What’s more, many of the regulators involved in the discussions inspire little confidence.  Christian Noyer, the governor of the Bank of France and the new Chairman of the Bank of International Settlements, the entity that oversees the Basel rulemaking process, indicated, that the new rules “shouldn’t undermine the business model of banks which have perfectly withstood the crisis.”  Given that the same Bank of International Settlements estimates that eurozone banks have two-thirds of the exposures to the most fiscally imperiled European countries – Greece, Ireland, Portugal and Spain – it is not clear to which banks Governor Noyer is referring.    

As the Financial Times notes, France, Germany and Japan are “more attached to the pre-eminence of the current risk-based approach and wants the leverage ratio to have a much less important role in governing banks' balance sheets.”  In effect, they are pushing for the status quo of Basel II, which has been an unmitigated disaster.  After the multiple trillions of dollars worth of public funds expended on megabank bailouts, it seems amazing that many regulators would like to maintain a system where the largest banks effectively regulate themselves. 

But U.S. regulators are not immune to the defense of existing regime.  As the Wall Street Journal reports, “some U.S. government officials are fighting what they view as an anti-American proposal that would prevent banks from counting as part of their capital cushion a specific type of security favored by U.S. banks known as a trust-preferred security.”  In other words, we have unnamed U.S. regulators that are fighting against Senator Collins’ amendment in international negotiations.

The current state of international capital negotiations gives little comfort to those who would like to see fundamental structural reforms to address the problem of “too big to fail.”


I am in favor of international negotiations to harmonize financial regulatory standards.  These negotiations should not, however, preclude the Congress from setting statutory floors.  They should never result in the abdication of our sovereign powers and responsibilities. 

I therefore agree with the sage thoughts of former Federal Reserve Chairman Paul Volcker when he said that while “good things may come out of” the Basel process, “it is not structural change.” In his view, and in mine, we need to do both.

Instead of trusting our financial stability solely to unelected financial guardians, in this country and abroad, Congress should legislate structural and fundamental reforms that preemptively address the persistent problem of “too big to fail.” Senator Collins’ provision is but one example of that.  There is also Senator Lincoln’s proposal to require swap dealers to be spun off and separately capitalized from insured depository institutions; a strong Volcker Rule ban on proprietary trading at banks, as proposed by Senators Merkley and Levin. 

Without transparency and accountability, a democracy cannot function.  That is why we still need the statutory standards on the leverage as well as the size of these megabanks.  While some technocrats may say that they are blunt tools, I say that that is precisely the point.  They will not only provide a sorely-needed gut check that ensures that regulators don’t miss the forest for the trees when assessing the capital adequacy of a financial institution, they will also provide a basic means to ensure accountability in the performance of government officials. 

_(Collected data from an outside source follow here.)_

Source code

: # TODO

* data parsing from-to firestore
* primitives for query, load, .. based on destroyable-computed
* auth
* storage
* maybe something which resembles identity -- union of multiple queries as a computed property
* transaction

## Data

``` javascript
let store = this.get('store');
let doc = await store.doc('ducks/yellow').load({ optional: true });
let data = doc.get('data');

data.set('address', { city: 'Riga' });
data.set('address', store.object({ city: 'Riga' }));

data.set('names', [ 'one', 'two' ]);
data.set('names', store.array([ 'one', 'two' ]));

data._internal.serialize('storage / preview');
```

We cannot afford another meltdown and the American people – and, indeed, the rest of the world – are looking to Congress to take steps to ensure that that does not happen.  By adopting these fundamental reforms and preemptive measures, Congress will go a long way towards protecting the American people from future bailouts.  It will also be providing global leadership, demonstrating to the rest of the world that fundamental reform of our financial system doesn’t rest upon the decisions of unelected technocrats whose grand designs brought our financial system to the brink.